Pasamos a una fila de camiones con ayuda humanitaria que se dirigía a Jiegu. Nos pasaron varias camionetas 4×4 y otros vehículos que llevaban la banderola de voluntarios. Recordé mi primer y único viaje a Huancayo y el fatal paso por Ticlio que al menos me sirvió para conocer mi zona de muerte. Tendría como 20 años de edad y soñaba que algún día conquistaría las alturas.
Me quedé otra vez dormida, quizás contagiada por el sueño que invadía al traductor, quizás por los efectos de las pastillas. El conductor apenas bostezaba.
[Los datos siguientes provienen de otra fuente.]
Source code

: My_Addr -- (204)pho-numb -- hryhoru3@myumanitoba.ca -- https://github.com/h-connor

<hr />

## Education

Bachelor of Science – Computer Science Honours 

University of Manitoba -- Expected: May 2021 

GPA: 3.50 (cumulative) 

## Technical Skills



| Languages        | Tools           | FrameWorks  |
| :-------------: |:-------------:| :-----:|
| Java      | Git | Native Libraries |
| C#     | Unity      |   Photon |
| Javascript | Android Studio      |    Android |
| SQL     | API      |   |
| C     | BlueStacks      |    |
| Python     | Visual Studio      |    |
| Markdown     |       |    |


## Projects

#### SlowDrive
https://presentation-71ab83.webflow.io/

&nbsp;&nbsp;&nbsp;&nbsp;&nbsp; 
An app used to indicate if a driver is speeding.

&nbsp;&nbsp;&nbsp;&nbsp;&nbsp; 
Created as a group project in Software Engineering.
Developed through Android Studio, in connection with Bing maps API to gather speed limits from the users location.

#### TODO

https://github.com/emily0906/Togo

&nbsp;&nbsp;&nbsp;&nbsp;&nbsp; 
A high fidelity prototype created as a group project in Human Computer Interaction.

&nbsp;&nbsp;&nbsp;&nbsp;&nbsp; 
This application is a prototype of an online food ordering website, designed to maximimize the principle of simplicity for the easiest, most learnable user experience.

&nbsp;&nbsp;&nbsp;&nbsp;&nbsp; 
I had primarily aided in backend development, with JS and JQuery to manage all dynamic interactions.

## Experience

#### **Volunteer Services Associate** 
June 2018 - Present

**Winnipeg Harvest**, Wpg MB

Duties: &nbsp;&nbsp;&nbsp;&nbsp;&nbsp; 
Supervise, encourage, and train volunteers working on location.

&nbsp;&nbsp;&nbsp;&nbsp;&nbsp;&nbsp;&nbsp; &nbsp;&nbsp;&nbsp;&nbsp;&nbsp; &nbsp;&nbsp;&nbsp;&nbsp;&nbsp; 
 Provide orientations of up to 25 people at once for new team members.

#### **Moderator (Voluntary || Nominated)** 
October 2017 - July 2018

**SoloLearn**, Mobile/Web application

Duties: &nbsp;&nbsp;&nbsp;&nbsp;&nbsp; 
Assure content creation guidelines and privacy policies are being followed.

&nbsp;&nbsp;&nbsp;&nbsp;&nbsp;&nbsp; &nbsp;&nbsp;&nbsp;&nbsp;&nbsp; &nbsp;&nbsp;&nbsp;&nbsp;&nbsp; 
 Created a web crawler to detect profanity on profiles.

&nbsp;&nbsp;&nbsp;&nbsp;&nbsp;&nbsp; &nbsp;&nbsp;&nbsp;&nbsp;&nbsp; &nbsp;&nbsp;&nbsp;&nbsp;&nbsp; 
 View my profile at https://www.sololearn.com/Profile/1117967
Ambos nacieron en Qinghai, son chinos de la etnia tibetana y el viaje les parecía pan con mantequilla. “Despierten, ya llegamos”, anunció el chofer.
Estaba amaneciendo cuando cruzamos el arco de bienvenida. A ambos lados del camino se habían desplomado las tradicionales viviendas hechas de barro y madera. A lo lejos aparecía la estatua del Rey Gesar, en el centro de la plaza de Jiegu. A los pies del soberano, se extendían las carpas de los damnificados. Recordé las epopeyas de Gesar que leí hace muchos años cuando estudiaba literatura. Por entonces, mi padre aún vivía.
Repentinamente, me sentí mucho mejor.